Mengenai kapan beliau dilahirkan, penulis merasa belum dapat memastikan kapan tepatnya beliau dilahirkan. Jika mengutip dari sumber wikipedia maka disana disebutkan bahwa beliau KH Masjkur lahir di Malang, Jawa Timur pada tanggal 30 Desember 1904 dan wafat pada 19 Desember tahun 1994 pada usia 89 tahun. Sementara terkait dengan kelahiran KH Masjkur, dalam sebuah artikel di halaman website PBNU yang beralamat di http://www.nu.or.id/post/read/61781/kh-masjkur-komandan-barisan-sabilillah , disebutkan bahwa KH Masjkur lahir di Singosari, Malang, Jawa Timur pada tahun 1899 masehi atau bertepatan dengan
1315 Hijriyah.
Sebelum beliau memulai perjuangannya untuk Indonesia, beliau terlebih dahulu membekali dirinya dengan berbagai pengetahuan dan keilmuan tentang Agama Islam dari berbagai daerah di Indonesia. Sebagaimana dikutip dari nu.or.id, disebutkan bahwa beliau memulai jalan pendidikannya dengan mengenyam pelajaran agama di beberapa pesantren dengan berbagai konsentrasi keilmuan, antara lain di Pesantren Keresek Cibatu Garut Jawa Barat, Pesantren Bungkuk Malang di bawah asuhan Kiai Thohir, Pesantren Sono Bundaran Sidoarjo untuk belajar nahwu sharaf dan di Pesantren Siwalan Panji Sidoarjo untuk memperdalam ilmu fiqih. Kemudian, di Tebu Ireng Jombang, ia menimba ilmu hadist dan tafsir dari Hadratussyaikh KH Hasyim Asy’ari. Selain itu, Masjkur muda juga pernah berguru kepada Syaikhona
Kholil Bangkalan Madura. Maka lengkap sudah, modal awal yang dimilikinya untuk menjadi seorang calon ulama dan pemimpin umat. Ia juga sempat menjadi santri di Pesantren Jamsaren Surakarta, di bawah asuhan KH Idris, seorang kiai keturunan pasukan Pangeran Diponegoro. Di pesantren ini pula, ia bertemu dengan kawan-kawannya yang kelak juga menjadi pemimpin umat, antara lain KH Mustain (Tuban), KH Arwani Amin (Kudus) dan sebagainya. Sifat Kiai Idris yang terkenal non-kooperatif terhadap Belanda, ikut tertanam dalam jiwa sang murid, yang sedikit banyak mulai memahami arti penting perjuangan.

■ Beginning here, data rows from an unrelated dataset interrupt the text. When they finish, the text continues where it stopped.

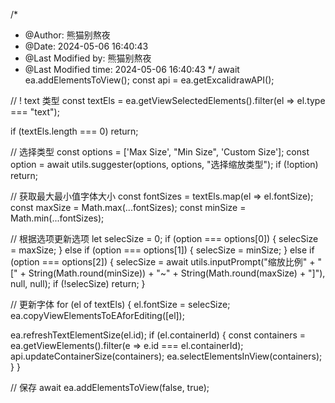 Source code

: /*
 * @Author: 熊猫别熬夜 
 * @Date: 2024-05-06 16:40:43 
 * @Last Modified by:   熊猫别熬夜 
 * @Last Modified time: 2024-05-06 16:40:43 
 */
await ea.addElementsToView();
const api = ea.getExcalidrawAPI();

// ! text 类型
const textEls = ea.getViewSelectedElements().filter(el => el.type === "text");

if (textEls.length === 0) return;

// 选择类型
const options = ['Max Size', "Min Size", 'Custom Size'];
const option = await utils.suggester(options, options, "选择缩放类型");
if (!option) return;

// 获取最大最小值字体大小
const fontSizes = textEls.map(el => el.fontSize);
const maxSize = Math.max(...fontSizes);
const minSize = Math.min(...fontSizes);

// 根据选项更新选项
let selecSize = 0;
if (option === options[0]) {
  selecSize = maxSize;
} else if (option === options[1]) {
  selecSize = minSize;
} else if (option === options[2]) {
  selecSize = await utils.inputPrompt("缩放比例" + "[" + String(Math.round(minSize)) + "~" + String(Math.round(maxSize) + "]"), null, null);
  if (!selecSize) return;
}

// 更新字体
for (el of textEls) {
  el.fontSize = selecSize;
  ea.copyViewElementsToEAforEditing([el]);

  ea.refreshTextElementSize(el.id);
  if (el.containerId) {
    const containers = ea.getViewElements().filter(e => e.id === el.containerId);
    api.updateContainerSize(containers);
    ea.selectElementsInView(containers);
  }
}

// 保存
await ea.addElementsToView(false, true);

Berbekal pendidikan dan pengetahuannya yang luas tentang agama Islam inilah kemudian beliau memulai perjuangannya melalui saluran pendidikan dan keagamaan. Dimana di usianya yabg masih tergolong muda, beliau mendirikan sebuah pesantren yang kala itu diberi nama Misbahul Wathan (Pelita Tanah Air) yang berlokasi di daerah Singosari Malang pada tahun 1923. Namun ketika suasana perang berkecamuk dan kondisi dalam negeri sedang kacau, demi mempertahankan pesantrennya akibat sering mendapat gangguan dari pemerintah kolonial, beliau kemudian mengganti nama pesantrennya tersebut menjadi Nahdlatul Wathan (Kebangkitan Tanah Air) atas saran dari KH Wahab Hasbullah.
Ketika itu beliau sedang aktif sebagai salah seorang Pengurus Cabang NU di Kota Malang. Dimana pada tahun 1932 beliau menduduki jabatan sebagai Ketua Cabang NU Kota Malang. Dan kemudian pada 1938 beliau diangkat menjadi salah satu Pengurus di PBNU Pusat yang kala itu berkantor di Surabaya.
Ketika itulah KH Masjkur melanjutkan perjuangannya melalui jalur Organisasi dan Politik. Yang mana beliau juga merupakan salah satu anggota dari BPUPKI yang cukup berperan dalam proses Kemerdekaan Indonesia. Kemudian di dalam pemerintahan Republik Indonesia beliau juga pernah menjabat sebagai Menteri Agama pada beberapa kabinet di masa itu. Terkait perjalanan karir beliau dalam organisasi dan politik, dikutip dari wikipedia bahwa deretan karir beliau adalah sebagai berikut:
Organisasi
- Ketua Cabang NU, Malang (1926-1930)
- Anggota PB NU (1930-1945)
- Ketua Umum PB NU (1950-1956)
- Ketua Golongan Islam DPR/MPR (1957-1971)
- Ketua I PB NU (1957-1959)
- Ketua Umum Pusat Sarbumusi (1960-1969)
- Rois Awal PB NU (1963-1972)
- Ketua Dewan Pertimbangan Pusat PPP/Wakil Presiden PPP (1973- 1985)
- Rois Tsani PB Syuriah NU (1979-1984)
- Mustasyar PB NU (1984)
Politik dan Pemerintahan
- Menteri Agama RI (1948-1950)
- Kepala Kantor Urusan Agama Pusat (1950-1953)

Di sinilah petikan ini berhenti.